*** Opening of DATA ***
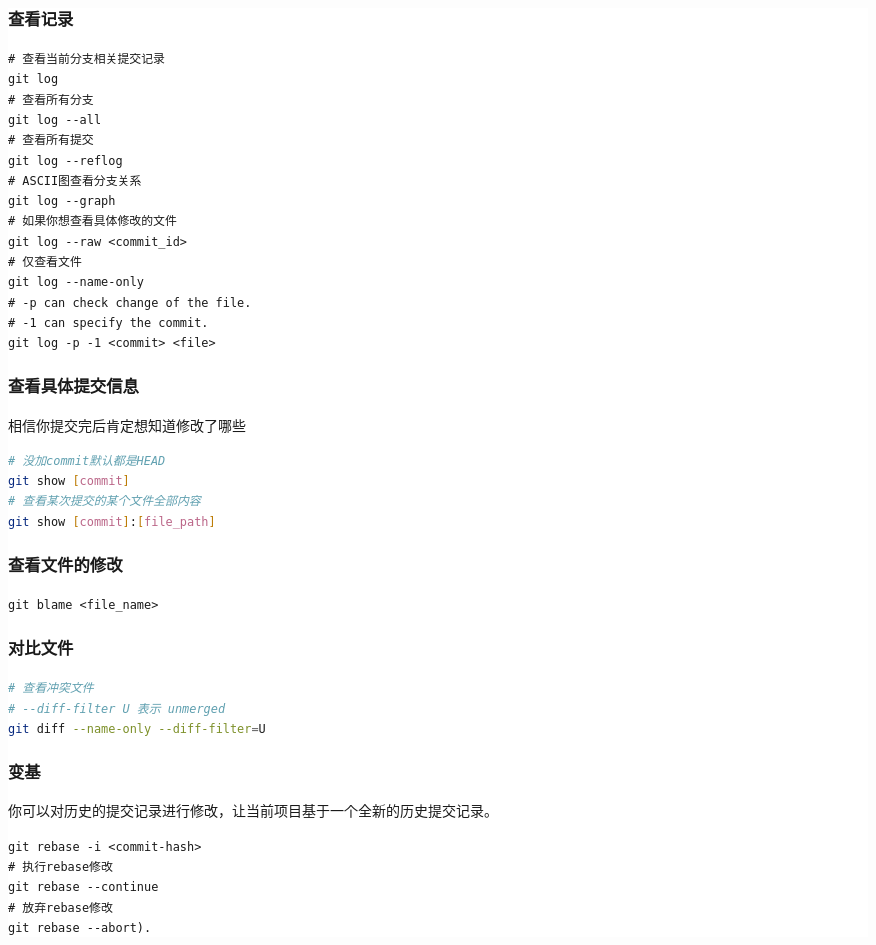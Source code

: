 ### 查看记录

```shell
# 查看当前分支相关提交记录
git log
# 查看所有分支
git log --all
# 查看所有提交
git log --reflog
# ASCII图查看分支关系
git log --graph
# 如果你想查看具体修改的文件
git log --raw <commit_id>
# 仅查看文件
git log --name-only 
# -p can check change of the file.
# -1 can specify the commit.
git log -p -1 <commit> <file>
```

### 查看具体提交信息

相信你提交完后肯定想知道修改了哪些

```sh
# 没加commit默认都是HEAD
git show [commit]
# 查看某次提交的某个文件全部内容
git show [commit]:[file_path]
```

### 查看文件的修改

```shell
git blame <file_name>
```

### 对比文件

```sh
# 查看冲突文件
# --diff-filter U 表示 unmerged
git diff --name-only --diff-filter=U
```

### 变基

你可以对历史的提交记录进行修改，让当前项目基于一个全新的历史提交记录。

```
git rebase -i <commit-hash>
# 执行rebase修改
git rebase --continue
# 放弃rebase修改
git rebase --abort).
```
*** Close of DATA ***
TASK OBJECTIVE |
The material must be returned exactly, with its pictures omitted.

ANSWER BOX |
Source code

: ### 查看记录

```shell
# 查看当前分支相关提交记录
git log
# 查看所有分支
git log --all
# 查看所有提交
git log --reflog
# ASCII图查看分支关系
git log --graph
# 如果你想查看具体修改的文件
git log --raw <commit_id>
# 仅查看文件
git log --name-only 
# -p can check change of the file.
# -1 can specify the commit.
git log -p -1 <commit> <file>
```

### 查看具体提交信息

相信你提交完后肯定想知道修改了哪些

```sh
# 没加commit默认都是HEAD
git show [commit]
# 查看某次提交的某个文件全部内容
git show [commit]:[file_path]
```

### 查看文件的修改

```shell
git blame <file_name>
```

### 对比文件

```sh
# 查看冲突文件
# --diff-filter U 表示 unmerged
git diff --name-only --diff-filter=U
```

### 变基

你可以对历史的提交记录进行修改，让当前项目基于一个全新的历史提交记录。

```
git rebase -i <commit-hash>
# 执行rebase修改
git rebase --continue
# 放弃rebase修改
git rebase --abort).
```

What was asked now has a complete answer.